How to Rekindle Curiosity
When we tailor problems to match our capacity, learning becomes a primal reward
Learning is a primal pleasure, and so is wanting to know. Curiosity correlates tightly with the dopamine brain circuit — the same circuit that fires in response to food, drugs, and sex. The more curious you are, the more those regions light up.
These neurobiological curiosity signals predict not only how much you learn, but what you retain. The more curious you are about something, the likelier you are to recall even incidental details linked to the information at hand. If you’re anticipating a tantalizing piece of gossip, for example, you’re more likely to remember what your source of information was wearing or the expression on their face. The degree of your craving for knowledge controls the strength of your memory.

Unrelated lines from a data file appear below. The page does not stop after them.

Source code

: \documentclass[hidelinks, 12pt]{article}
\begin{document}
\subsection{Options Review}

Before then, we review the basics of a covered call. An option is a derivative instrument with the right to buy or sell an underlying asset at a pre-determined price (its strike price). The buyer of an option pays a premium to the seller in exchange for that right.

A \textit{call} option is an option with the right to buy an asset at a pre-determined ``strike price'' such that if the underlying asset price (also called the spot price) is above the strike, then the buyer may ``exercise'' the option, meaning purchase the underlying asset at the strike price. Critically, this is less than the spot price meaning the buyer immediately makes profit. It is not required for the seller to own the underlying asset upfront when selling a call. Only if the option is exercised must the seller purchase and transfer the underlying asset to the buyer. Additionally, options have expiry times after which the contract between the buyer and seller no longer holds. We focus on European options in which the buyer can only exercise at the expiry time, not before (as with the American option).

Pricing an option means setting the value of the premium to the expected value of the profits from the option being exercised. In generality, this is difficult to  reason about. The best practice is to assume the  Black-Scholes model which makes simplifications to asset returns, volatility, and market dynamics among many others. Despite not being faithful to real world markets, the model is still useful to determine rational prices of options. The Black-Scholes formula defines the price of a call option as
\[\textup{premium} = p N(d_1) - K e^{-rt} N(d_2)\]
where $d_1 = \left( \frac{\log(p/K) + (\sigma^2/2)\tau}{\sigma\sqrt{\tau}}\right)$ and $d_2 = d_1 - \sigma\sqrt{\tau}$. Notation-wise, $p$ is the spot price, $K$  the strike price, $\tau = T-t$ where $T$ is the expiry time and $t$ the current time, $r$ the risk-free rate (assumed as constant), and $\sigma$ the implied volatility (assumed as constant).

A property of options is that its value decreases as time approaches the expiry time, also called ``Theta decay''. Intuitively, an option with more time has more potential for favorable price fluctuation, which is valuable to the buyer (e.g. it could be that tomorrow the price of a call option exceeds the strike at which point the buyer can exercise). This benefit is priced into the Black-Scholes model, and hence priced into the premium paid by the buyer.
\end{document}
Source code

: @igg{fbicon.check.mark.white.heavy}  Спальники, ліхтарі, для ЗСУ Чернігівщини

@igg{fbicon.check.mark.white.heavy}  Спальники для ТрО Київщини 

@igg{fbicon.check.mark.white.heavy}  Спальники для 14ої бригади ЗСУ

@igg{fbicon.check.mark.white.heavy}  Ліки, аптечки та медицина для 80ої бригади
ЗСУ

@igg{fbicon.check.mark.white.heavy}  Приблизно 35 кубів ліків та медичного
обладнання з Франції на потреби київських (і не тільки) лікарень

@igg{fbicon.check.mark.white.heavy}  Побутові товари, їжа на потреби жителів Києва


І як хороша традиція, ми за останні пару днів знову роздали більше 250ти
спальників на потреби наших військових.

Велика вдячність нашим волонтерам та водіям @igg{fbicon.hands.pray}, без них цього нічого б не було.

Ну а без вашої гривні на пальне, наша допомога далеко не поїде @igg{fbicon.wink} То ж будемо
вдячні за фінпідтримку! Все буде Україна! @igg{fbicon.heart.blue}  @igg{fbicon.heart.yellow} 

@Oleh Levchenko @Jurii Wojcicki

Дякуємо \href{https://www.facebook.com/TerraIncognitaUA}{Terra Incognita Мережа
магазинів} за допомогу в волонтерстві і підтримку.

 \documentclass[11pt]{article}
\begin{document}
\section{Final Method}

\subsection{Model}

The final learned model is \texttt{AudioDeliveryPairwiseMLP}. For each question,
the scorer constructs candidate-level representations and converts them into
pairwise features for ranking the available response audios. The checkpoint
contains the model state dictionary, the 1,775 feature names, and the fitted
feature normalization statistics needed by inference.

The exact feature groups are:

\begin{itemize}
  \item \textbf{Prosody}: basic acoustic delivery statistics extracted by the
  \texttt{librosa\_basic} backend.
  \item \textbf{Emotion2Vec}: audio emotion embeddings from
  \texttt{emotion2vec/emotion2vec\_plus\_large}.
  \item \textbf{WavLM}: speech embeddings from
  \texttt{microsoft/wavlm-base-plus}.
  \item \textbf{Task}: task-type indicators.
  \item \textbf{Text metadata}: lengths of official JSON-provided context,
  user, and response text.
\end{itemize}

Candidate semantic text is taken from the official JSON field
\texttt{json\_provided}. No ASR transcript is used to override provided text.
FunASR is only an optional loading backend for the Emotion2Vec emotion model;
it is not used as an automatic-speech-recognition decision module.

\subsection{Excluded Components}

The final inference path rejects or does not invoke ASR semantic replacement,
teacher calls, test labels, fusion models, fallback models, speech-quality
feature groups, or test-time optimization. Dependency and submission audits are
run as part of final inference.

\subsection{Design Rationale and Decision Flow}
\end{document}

Curiosity is a propulsive force that pushes animals to act, just like hunger, thirst, the need for security, or the desire to reproduce. But it’s also part of what makes humans, as a species, unique. Whereas other animals merely visit the physical space around them, we explore conceptual worlds. We rejoice, for example, in the symmetry and pure beauty of mathematical patterns. A clever theorem can move us much more than a piece of chocolate. And when we suddenly discover that one of our implicit assumptions is wrong — say, that a road sign for “xing” means “crossing,” and not something that rhymes with “zing” — our brain triggers a response of amusement. We laugh at the absurdity of having been so wrong, but we’re also delighted to be corrected. Studies show that, when all other factors are equal, laughing during learning seems to increase curiosity and enhance subsequent memory.
Several psychologists have tried to specify the algorithm that underlies human curiosity. If we understood it better, we could perhaps gain control over this essential ingredient of our learning scheme, and even reproduce it in a machine that would eventually imitate the performance of the human species: a curious robot.
This algorithmic approach is beginning to bear fruit. Some of the greatest psychologists, from William James to Jean Piaget to Donald Hebb, have speculated on the nature of the mental operations that underlie curiosity. Over time, these various researchers have arrived at a consensus that curiosity is the direct manifestation of children’s motivation to understand the world and build a model of it. In other words, curiosity guides us to what we think we can learn. Its opposite, boredom, turns us away from what we already know, or from areas that, according to our past experience, are unlikely to have anything left to teach us.
This theory explains why curiosity follows a bell curve when it comes to novelty. We have no curiosity for the unsurprising; things that we have seen a thousand times before are boring. But we are also not attracted to things that are too novel or surprising, or so confusing that their structure eludes us. Between the boredom of the too-simple and the repulsion of the too-complex, our curiosity naturally directs us toward fields that are simultaneously new and accessible. Even babies a few months old orient toward stimuli that are neither too simple nor too complex, but whose structure is just right to be quickly learnable — a phenomenon known as the Goldilocks effect.
This vision of curiosity leads to an interesting prediction. It implies that in order for humans to be curious, they must be aware of what they do not yet know. In other words, they must possess metacognitive faculties, even at an early age. Metacognition encompasses everything we know about our own minds, and it plays a key role in curiosity. Indeed, to be curious is to want to know, which implies knowing what you don’t.
Metacognition may also explain why we lose our insatiable desire to know the “why” of just about everything, in early childhood, after a few years of school. As learning progresses, the expected learning gain shrinks: The better we master a field, the more we reach the limits of what it can offer, and the less interested we are in it. To maintain curiosity, schools must therefore continually provide children’s supercomputing brains with stimulants that match their intelligence. This is not always the case. In a standard classroom, the most advanced students often lack stimulation: After a few months, their curiosity fades and they no longer expect much from school, because their metacognitive system has learned that, unfortunately, they are unlikely to learn much more.
At the other end of the spectrum, students who struggle in school may wither away for the opposite reason. Metacognition remains the main culprit; after a while, they no longer have any reason to be curious, because they have learned that they do not succeed in learning. Their past experience has engraved a simple, though false, rule in the depths of their metacognitive circuits: I am incapable of learning math. Such metacognitive judgments are disastrous because they demotivate students and nip their curiosity in the bud.
The solution is the same for both schoolchildren and adults in the workforce: People have to be reminded that they are perfectly capable of learning, provided the problems are adapted to their level, and that learning brings its own reward. The theory of curiosity says that when we are discouraged by work that is either too easy or too challenging, we must restore our desire to learn by breaking down tasks to be both stimulating and achievable. In school and throughout life, tailoring problems to match our capacity rekindles the pleasure of learning something new. From there, our metacognitive system learns that we can learn, which puts curiosity back on track.